* [WORK REQUEST]: Exclude the images and repeat all remaining entries exactly.

_ _ _ _ _ _ _

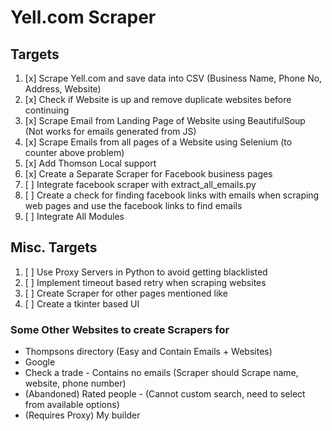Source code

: # Yell.com Scraper

## Targets
1. [x] Scrape Yell.com and save data into CSV (Business Name, Phone No, Address, Website)
2. [x] Check if Website is up and remove duplicate websites before continuing
3. [x] Scrape Email from Landing Page of Website using BeautifulSoup (Not works for emails generated from JS)
4. [x] Scrape Emails from all pages of a Website using Selenium (to counter above problem)
5. [x] Add Thomson Local support
6. [x] Create a Separate Scraper for Facebook business pages
7. [ ] Integrate facebook scraper with extract_all_emails.py
8. [ ] Create a check for finding facebook links with emails when scraping web pages and use the facebook links to find emails
9. [ ] Integrate All Modules

## Misc. Targets
1. [ ] Use Proxy Servers in Python to avoid getting blacklisted
2. [ ] Implement timeout based retry when scraping websites
3. [ ] Create Scraper for other pages mentioned like
4. [ ] Create a tkinter based UI

### Some Other Websites to create Scrapers for 
- Thompsons directory (Easy and Contain Emails + Websites)
- Google 
- Check a trade - Contains no emails (Scraper should Scrape name, website, phone number)
- (Abandoned) Rated people - (Cannot custom search, need to select from available options)
- (Requires Proxy) My builder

_ _ _ _ _ _ _

* [OUTPUT OF THE TASK]:
Source code

: # Yell.com Scraper

## Targets
1. [x] Scrape Yell.com and save data into CSV (Business Name, Phone No, Address, Website)
2. [x] Check if Website is up and remove duplicate websites before continuing
3. [x] Scrape Email from Landing Page of Website using BeautifulSoup (Not works for emails generated from JS)
4. [x] Scrape Emails from all pages of a Website using Selenium (to counter above problem)
5. [x] Add Thomson Local support
6. [x] Create a Separate Scraper for Facebook business pages
7. [ ] Integrate facebook scraper with extract_all_emails.py
8. [ ] Create a check for finding facebook links with emails when scraping web pages and use the facebook links to find emails
9. [ ] Integrate All Modules

## Misc. Targets
1. [ ] Use Proxy Servers in Python to avoid getting blacklisted
2. [ ] Implement timeout based retry when scraping websites
3. [ ] Create Scraper for other pages mentioned like
4. [ ] Create a tkinter based UI

### Some Other Websites to create Scrapers for 
- Thompsons directory (Easy and Contain Emails + Websites)
- Google 
- Check a trade - Contains no emails (Scraper should Scrape name, website, phone number)
- (Abandoned) Rated people - (Cannot custom search, need to select from available options)
- (Requires Proxy) My builder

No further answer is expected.